- **AIM OF THE TASK**:
In the material below, count the lines where the word "write" appears. Nothing but the number, please.

- **SUPPLIED RECORDS**:
━━━━━━━━━━

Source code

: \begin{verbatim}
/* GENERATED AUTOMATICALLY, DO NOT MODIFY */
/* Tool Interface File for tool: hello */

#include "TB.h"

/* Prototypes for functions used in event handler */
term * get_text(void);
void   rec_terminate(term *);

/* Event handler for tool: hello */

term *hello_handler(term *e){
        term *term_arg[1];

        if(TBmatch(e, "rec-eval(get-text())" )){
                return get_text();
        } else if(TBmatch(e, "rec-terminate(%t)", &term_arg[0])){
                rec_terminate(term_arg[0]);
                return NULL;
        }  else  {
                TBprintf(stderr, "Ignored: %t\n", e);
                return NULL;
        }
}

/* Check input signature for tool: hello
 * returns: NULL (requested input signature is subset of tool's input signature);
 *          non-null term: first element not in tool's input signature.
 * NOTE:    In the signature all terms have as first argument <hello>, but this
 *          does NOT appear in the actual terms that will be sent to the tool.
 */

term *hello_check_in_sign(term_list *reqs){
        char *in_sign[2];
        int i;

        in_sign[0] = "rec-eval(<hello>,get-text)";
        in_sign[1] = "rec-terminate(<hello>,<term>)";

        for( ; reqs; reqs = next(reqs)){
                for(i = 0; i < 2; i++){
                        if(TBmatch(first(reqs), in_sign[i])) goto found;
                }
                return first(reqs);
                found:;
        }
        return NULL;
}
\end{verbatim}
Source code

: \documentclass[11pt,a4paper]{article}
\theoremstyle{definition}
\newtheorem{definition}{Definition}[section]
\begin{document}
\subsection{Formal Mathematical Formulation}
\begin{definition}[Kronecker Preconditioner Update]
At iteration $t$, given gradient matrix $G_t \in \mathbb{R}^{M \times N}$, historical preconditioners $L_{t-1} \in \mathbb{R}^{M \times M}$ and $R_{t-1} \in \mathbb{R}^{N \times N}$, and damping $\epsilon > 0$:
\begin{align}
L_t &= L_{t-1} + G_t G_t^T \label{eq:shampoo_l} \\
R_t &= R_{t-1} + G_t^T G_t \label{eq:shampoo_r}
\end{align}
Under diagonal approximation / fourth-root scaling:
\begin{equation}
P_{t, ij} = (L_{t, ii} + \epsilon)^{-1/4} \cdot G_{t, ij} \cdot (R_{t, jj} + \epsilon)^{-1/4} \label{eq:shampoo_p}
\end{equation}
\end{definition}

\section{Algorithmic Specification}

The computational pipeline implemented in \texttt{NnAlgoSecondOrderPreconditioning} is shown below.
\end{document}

━━━━━━━━━━

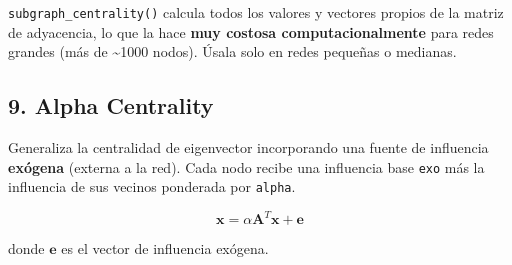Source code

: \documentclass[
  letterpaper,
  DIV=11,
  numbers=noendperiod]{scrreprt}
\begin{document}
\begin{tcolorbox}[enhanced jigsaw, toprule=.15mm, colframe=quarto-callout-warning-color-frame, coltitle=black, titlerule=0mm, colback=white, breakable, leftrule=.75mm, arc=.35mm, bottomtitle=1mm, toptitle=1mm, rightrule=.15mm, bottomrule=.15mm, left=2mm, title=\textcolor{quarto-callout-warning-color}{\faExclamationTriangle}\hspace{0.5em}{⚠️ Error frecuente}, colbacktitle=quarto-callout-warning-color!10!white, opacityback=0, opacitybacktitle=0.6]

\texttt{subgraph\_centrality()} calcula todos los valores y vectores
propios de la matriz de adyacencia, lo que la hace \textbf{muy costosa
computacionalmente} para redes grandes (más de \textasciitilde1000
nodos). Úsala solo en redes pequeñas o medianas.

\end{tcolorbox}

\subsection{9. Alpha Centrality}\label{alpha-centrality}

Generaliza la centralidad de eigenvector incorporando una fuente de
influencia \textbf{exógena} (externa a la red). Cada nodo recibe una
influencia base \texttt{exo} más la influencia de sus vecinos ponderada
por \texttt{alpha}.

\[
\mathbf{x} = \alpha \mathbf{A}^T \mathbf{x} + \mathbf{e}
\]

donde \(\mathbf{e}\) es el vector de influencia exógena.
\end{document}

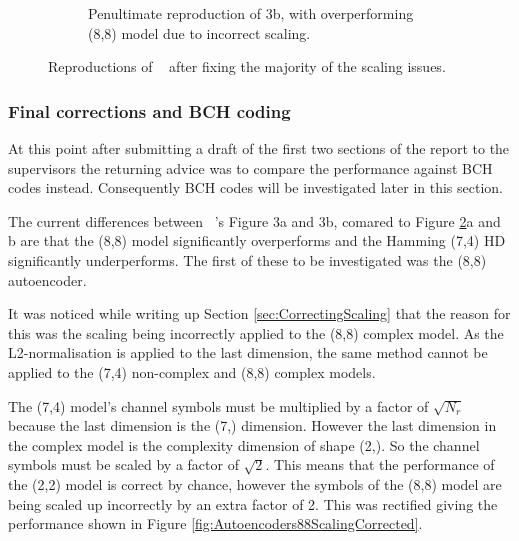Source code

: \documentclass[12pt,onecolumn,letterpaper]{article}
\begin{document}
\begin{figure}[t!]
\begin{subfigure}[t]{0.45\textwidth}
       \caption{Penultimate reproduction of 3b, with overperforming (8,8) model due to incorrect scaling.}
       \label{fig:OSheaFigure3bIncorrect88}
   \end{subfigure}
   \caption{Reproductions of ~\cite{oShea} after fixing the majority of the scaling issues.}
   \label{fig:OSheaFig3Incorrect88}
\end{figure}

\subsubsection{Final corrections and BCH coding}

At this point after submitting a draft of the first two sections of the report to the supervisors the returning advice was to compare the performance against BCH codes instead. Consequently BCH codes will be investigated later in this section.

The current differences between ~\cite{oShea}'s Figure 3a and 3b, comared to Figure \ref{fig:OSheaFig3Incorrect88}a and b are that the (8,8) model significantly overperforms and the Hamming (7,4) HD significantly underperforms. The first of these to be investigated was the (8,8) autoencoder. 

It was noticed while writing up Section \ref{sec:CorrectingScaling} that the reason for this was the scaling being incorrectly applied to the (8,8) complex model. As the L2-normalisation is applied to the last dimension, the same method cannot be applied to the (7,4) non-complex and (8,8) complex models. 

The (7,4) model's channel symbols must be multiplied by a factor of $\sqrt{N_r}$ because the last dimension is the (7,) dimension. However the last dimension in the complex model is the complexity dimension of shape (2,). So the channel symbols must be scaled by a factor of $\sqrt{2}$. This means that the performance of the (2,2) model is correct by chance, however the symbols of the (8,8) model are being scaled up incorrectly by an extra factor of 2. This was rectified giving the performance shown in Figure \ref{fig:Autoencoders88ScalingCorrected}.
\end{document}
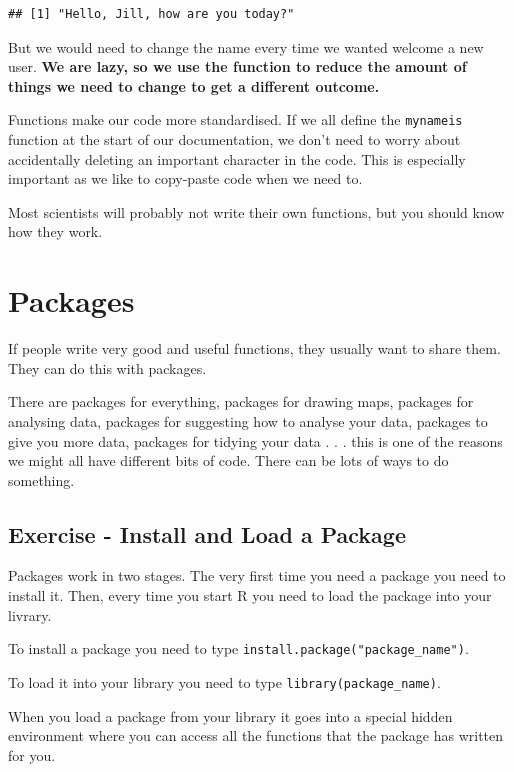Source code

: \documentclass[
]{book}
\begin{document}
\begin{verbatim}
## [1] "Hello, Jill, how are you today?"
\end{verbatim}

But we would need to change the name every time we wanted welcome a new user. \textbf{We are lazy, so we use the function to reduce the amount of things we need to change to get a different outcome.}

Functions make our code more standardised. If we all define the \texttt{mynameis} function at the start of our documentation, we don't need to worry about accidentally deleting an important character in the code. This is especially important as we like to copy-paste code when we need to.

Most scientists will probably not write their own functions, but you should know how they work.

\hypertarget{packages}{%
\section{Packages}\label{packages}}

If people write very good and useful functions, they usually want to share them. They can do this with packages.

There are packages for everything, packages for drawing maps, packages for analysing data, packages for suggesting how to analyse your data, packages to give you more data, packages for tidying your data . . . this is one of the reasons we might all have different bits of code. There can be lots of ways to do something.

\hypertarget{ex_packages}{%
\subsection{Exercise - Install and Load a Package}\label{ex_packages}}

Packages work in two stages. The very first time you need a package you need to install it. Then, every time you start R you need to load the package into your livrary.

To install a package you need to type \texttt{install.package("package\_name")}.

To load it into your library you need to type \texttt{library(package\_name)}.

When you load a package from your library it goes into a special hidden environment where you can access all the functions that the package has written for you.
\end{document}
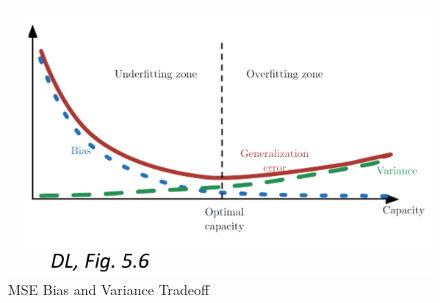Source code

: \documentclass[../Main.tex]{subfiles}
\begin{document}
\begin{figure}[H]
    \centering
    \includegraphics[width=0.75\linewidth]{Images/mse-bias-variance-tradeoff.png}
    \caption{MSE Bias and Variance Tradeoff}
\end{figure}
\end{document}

━━━━━━━━━━

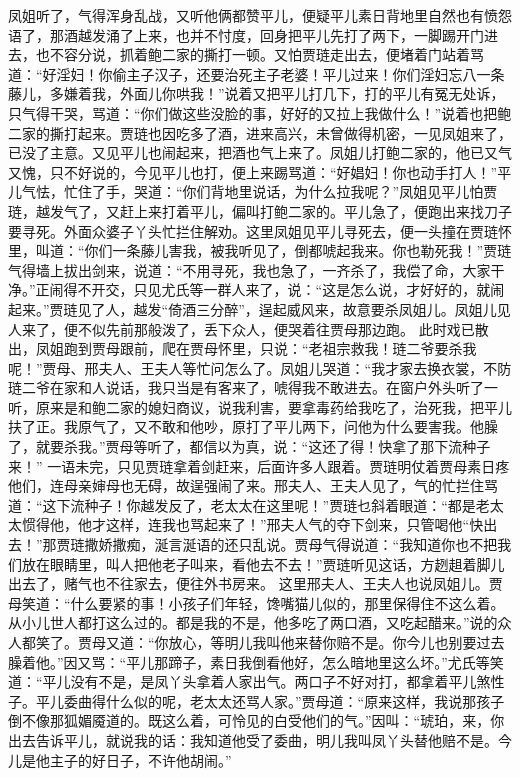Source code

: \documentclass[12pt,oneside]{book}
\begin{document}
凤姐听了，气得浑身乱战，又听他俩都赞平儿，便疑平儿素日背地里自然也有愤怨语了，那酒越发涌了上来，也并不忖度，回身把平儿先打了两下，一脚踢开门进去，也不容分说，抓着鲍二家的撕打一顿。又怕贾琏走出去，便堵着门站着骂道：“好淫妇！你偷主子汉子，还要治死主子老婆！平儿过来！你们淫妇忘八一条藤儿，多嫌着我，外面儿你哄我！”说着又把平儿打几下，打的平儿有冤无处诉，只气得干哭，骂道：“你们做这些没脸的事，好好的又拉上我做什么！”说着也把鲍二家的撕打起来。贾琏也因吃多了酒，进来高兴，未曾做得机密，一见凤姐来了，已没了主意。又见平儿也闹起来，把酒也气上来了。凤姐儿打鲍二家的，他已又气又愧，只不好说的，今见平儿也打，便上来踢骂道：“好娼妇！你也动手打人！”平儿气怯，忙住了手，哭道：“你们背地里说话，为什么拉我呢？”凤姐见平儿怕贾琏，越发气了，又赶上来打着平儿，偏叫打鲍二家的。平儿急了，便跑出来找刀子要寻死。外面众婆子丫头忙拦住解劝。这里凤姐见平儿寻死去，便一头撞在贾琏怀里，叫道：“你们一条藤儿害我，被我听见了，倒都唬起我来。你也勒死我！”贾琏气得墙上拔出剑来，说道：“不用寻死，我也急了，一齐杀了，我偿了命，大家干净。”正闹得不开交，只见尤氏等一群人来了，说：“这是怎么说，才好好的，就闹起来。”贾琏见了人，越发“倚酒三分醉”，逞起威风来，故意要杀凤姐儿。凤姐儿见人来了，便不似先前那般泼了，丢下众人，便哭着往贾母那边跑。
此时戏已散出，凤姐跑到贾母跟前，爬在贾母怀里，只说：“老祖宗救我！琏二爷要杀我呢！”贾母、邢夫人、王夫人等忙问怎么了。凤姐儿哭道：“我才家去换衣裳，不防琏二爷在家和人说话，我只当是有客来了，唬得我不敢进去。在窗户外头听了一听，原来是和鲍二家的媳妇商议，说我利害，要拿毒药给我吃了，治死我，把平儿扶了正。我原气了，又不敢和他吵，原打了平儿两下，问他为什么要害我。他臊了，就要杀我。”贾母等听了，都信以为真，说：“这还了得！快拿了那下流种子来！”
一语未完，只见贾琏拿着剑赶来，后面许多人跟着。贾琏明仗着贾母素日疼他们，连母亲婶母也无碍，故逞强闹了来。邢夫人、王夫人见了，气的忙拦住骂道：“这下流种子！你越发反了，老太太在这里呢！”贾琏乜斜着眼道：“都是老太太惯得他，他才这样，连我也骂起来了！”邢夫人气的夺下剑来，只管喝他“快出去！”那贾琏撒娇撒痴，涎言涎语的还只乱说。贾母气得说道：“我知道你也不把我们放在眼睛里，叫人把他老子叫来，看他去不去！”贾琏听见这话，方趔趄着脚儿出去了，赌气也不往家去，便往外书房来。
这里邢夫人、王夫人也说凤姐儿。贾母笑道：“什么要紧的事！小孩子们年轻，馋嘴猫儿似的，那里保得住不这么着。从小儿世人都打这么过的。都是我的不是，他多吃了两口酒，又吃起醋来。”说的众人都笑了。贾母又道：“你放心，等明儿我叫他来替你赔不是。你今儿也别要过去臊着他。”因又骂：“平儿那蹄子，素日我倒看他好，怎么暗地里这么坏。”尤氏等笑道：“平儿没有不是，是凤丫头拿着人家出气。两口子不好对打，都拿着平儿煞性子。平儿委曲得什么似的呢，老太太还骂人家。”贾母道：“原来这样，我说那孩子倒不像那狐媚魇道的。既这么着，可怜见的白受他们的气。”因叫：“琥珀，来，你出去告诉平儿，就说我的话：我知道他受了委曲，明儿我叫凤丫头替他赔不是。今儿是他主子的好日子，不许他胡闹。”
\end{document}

━━━━━━━━━━

- **ANSWER SECTION**:
2